El sentimiento es independiente de un cambio de color. Si un verde es reemplazado por un rojo, el cuadro puede haber cambiado de aspecto, pero no de sentimiento. Siempre he dicho que los colores son fuerzas. Es preciso organizarlos con el fin de crear un conjunto expresivo.
(Henri Matisse)
La mirada de los artistas no puede separarse de la percepción subjetiva, dentro de un proceso de introspección que generará una idea (re)construida de aspectos culturales aprendidos, memoria y sentimientos.

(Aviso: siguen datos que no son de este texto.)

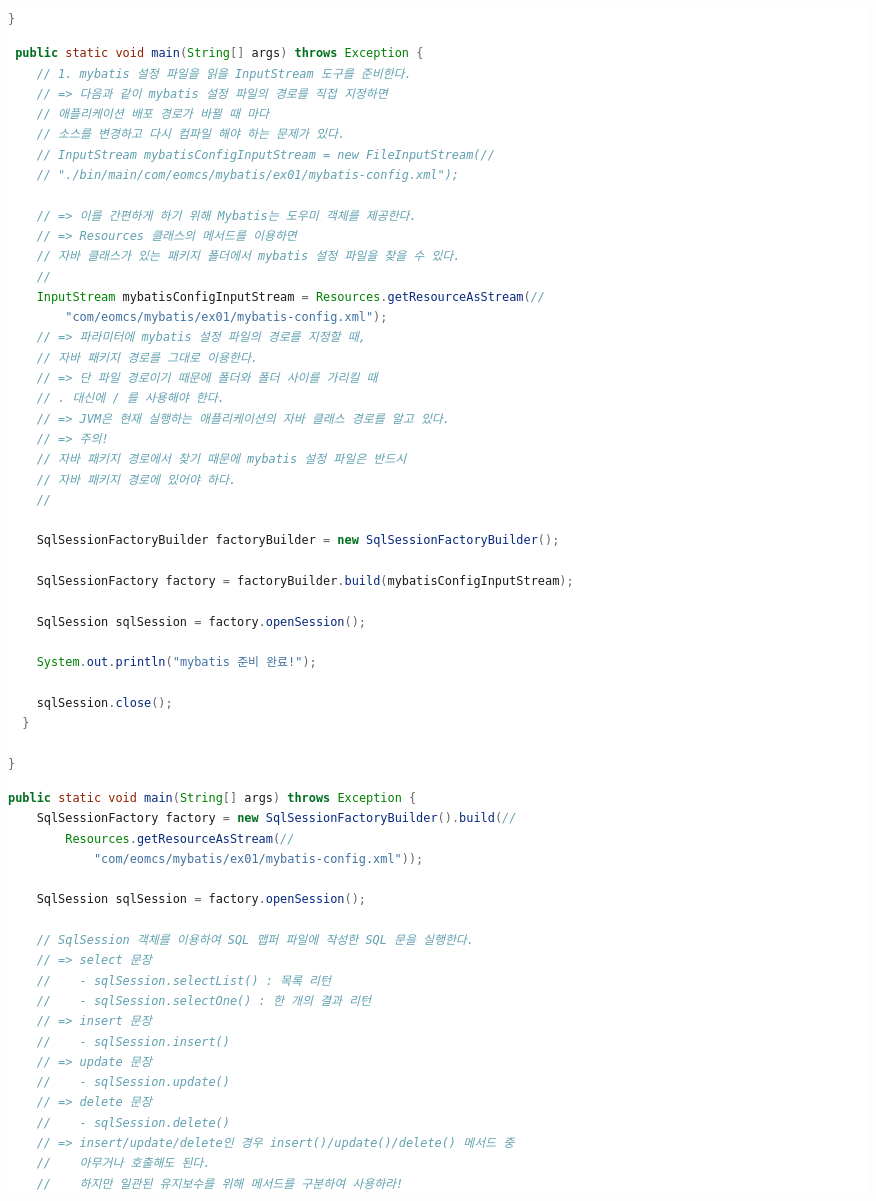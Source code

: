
 ```java
}

```

```java
 public static void main(String[] args) throws Exception {
    // 1. mybatis 설정 파일을 읽을 InputStream 도구를 준비한다.
    // => 다음과 같이 mybatis 설정 파일의 경로를 직접 지정하면
    // 애플리케이션 배포 경로가 바뀔 때 마다
    // 소스를 변경하고 다시 컴파일 해야 하는 문제가 있다.
    // InputStream mybatisConfigInputStream = new FileInputStream(//
    // "./bin/main/com/eomcs/mybatis/ex01/mybatis-config.xml");

    // => 이를 간편하게 하기 위해 Mybatis는 도우미 객체를 제공한다.
    // => Resources 클래스의 메서드를 이용하면
    // 자바 클래스가 있는 패키지 폴더에서 mybatis 설정 파일을 찾을 수 있다.
    //
    InputStream mybatisConfigInputStream = Resources.getResourceAsStream(//
        "com/eomcs/mybatis/ex01/mybatis-config.xml");
    // => 파라미터에 mybatis 설정 파일의 경로를 지정할 때,
    // 자바 패키지 경로를 그대로 이용한다.
    // => 단 파일 경로이기 때문에 폴더와 폴더 사이를 가리킬 때
    // . 대신에 / 를 사용해야 한다.
    // => JVM은 현재 실행하는 애플리케이션의 자바 클래스 경로를 알고 있다.
    // => 주의!
    // 자바 패키지 경로에서 찾기 때문에 mybatis 설정 파일은 반드시
    // 자바 패키지 경로에 있어야 하다.
    //

    SqlSessionFactoryBuilder factoryBuilder = new SqlSessionFactoryBuilder();

    SqlSessionFactory factory = factoryBuilder.build(mybatisConfigInputStream);

    SqlSession sqlSession = factory.openSession();

    System.out.println("mybatis 준비 완료!");

    sqlSession.close();
  }

}
```

```java
public static void main(String[] args) throws Exception {
    SqlSessionFactory factory = new SqlSessionFactoryBuilder().build(//
        Resources.getResourceAsStream(//
            "com/eomcs/mybatis/ex01/mybatis-config.xml"));
    
    SqlSession sqlSession = factory.openSession();

    // SqlSession 객체를 이용하여 SQL 맵퍼 파일에 작성한 SQL 문을 실행한다.
    // => select 문장 
    //    - sqlSession.selectList() : 목록 리턴
    //    - sqlSession.selectOne() : 한 개의 결과 리턴
    // => insert 문장
    //    - sqlSession.insert() 
    // => update 문장
    //    - sqlSession.update()
    // => delete 문장
    //    - sqlSession.delete()
    // => insert/update/delete인 경우 insert()/update()/delete() 메서드 중
    //    아무거나 호출해도 된다. 
    //    하지만 일관된 유지보수를 위해 메서드를 구분하여 사용하라!
```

Todo paisaje está acotado por unos límites preestablecidos. Caminar, adentrarse en la experiencia del observador, suma instantáneas y sólo, al detenernos en el territorio, la visión se concreta en una imagen que se construye. Podemos volver a la escena, donde la luz es cambiante como el ánimo y donde el espacio juega con el paso del tiempo . Se amplían los puntos de vista, la necesidad de girar sobre nuestro pies para analizar el entorno que nos envuelve en una imagen continua, como un apunte inmaterial de una sensación percibida, de una panorámica sensible que conmueve.

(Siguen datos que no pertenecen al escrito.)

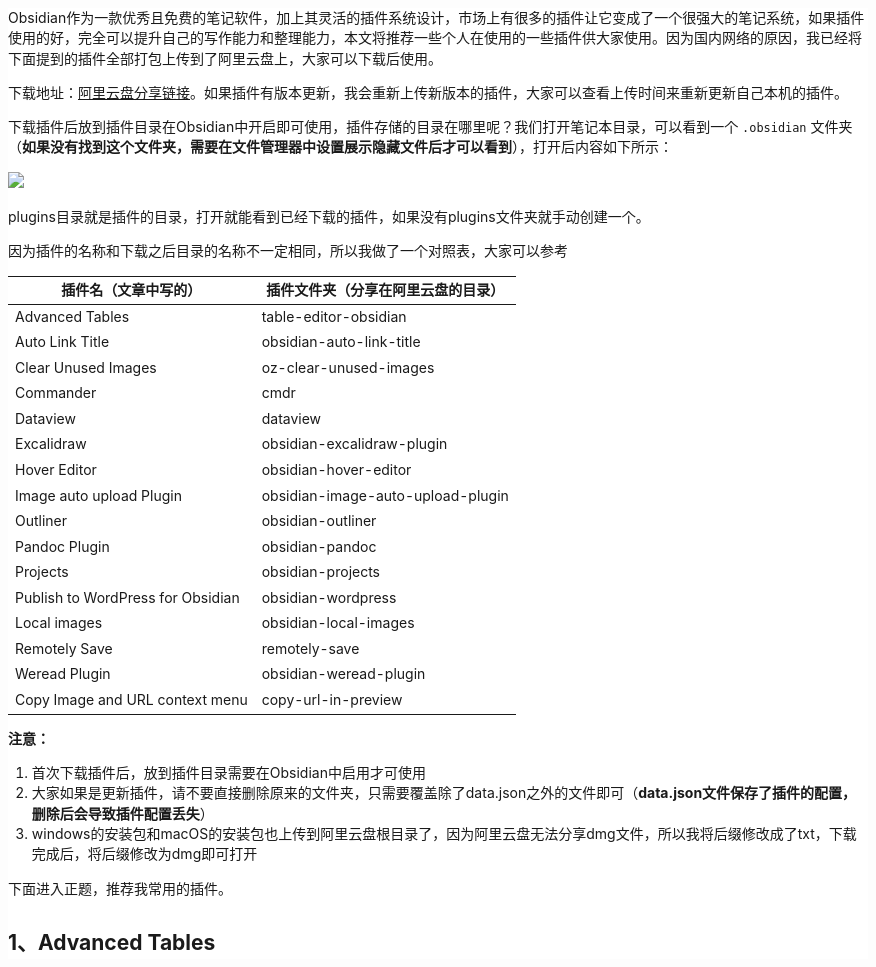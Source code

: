 Obsidian作为一款优秀且免费的笔记软件，加上其灵活的插件系统设计，市场上有很多的插件让它变成了一个很强大的笔记系统，如果插件使用的好，完全可以提升自己的写作能力和整理能力，本文将推荐一些个人在使用的一些插件供大家使用。因为国内网络的原因，我已经将下面提到的插件全部打包上传到了阿里云盘上，大家可以下载后使用。

下载地址：[阿里云盘分享链接](https://www.aliyundrive.com/s/siRvyKo7pbD)。如果插件有版本更新，我会重新上传新版本的插件，大家可以查看上传时间来重新更新自己本机的插件。

下载插件后放到插件目录在Obsidian中开启即可使用，插件存储的目录在哪里呢？我们打开笔记本目录，可以看到一个 `.obsidian` 文件夹（**如果没有找到这个文件夹，需要在文件管理器中设置展示隐藏文件后才可以看到**），打开后内容如下所示：

![](https://pic1.zhimg.com/v2-2d02ca0ffbce70c10be6f0893323716c_r.jpg)

plugins目录就是插件的目录，打开就能看到已经下载的插件，如果没有plugins文件夹就手动创建一个。

因为插件的名称和下载之后目录的名称不一定相同，所以我做了一个对照表，大家可以参考

|插件名（文章中写的）|插件文件夹（分享在阿里云盘的目录）|
|---|---|
|Advanced Tables|table-editor-obsidian|
|Auto Link Title|obsidian-auto-link-title|
|Clear Unused Images|oz-clear-unused-images|
|Commander|cmdr|
|Dataview|dataview|
|Excalidraw|obsidian-excalidraw-plugin|
|Hover Editor|obsidian-hover-editor|
|Image auto upload Plugin|obsidian-image-auto-upload-plugin|
|Outliner|obsidian-outliner|
|Pandoc Plugin|obsidian-pandoc|
|Projects|obsidian-projects|
|Publish to WordPress for Obsidian|obsidian-wordpress|
|Local images|obsidian-local-images|
|Remotely Save|remotely-save|
|Weread Plugin|obsidian-weread-plugin|
|Copy Image and URL context menu|copy-url-in-preview|

**注意：**

1. 首次下载插件后，放到插件目录需要在Obsidian中启用才可使用
2. 大家如果是更新插件，请不要直接删除原来的文件夹，只需要覆盖除了data.json之外的文件即可（**data.json文件保存了插件的配置，删除后会导致插件配置丢失**）
3. windows的安装包和macOS的安装包也上传到阿里云盘根目录了，因为阿里云盘无法分享dmg文件，所以我将后缀修改成了txt，下载完成后，将后缀修改为dmg即可打开

下面进入正题，推荐我常用的插件。

## 1、Advanced Tables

Muchos son los caminos en los que estructuramos la vida y en todos ellos, el paisaje, en el que hemos crecido y compartido nuestras pequeñas historias, viene coloreado por las estaciones del año y su cromatismo. Las formas que la definen son imaginarios (rocas, abrigos rupestres, bosques, ríos). Vamos recopilando etapas llenas de aromas, de campos dorados de cereales maduros y enverdecidos por la vegetación perenne que puebla las montañas. Lugares donde la fauna encuentra su espacio y la flora aporta aromas y pinceladas de color en un manto tendido sobre la tierra. La geografía humana recrea sus sentidos entre el frescor del agua y la naturaleza palpable de sus parajes, bajo un cielo de un azul infinito y puro, donde las estrellas se asoman cada noche y los atardeceres nos hablan, entre rojizos y anaranjados horizontes, de fríos nuevos amaneceres.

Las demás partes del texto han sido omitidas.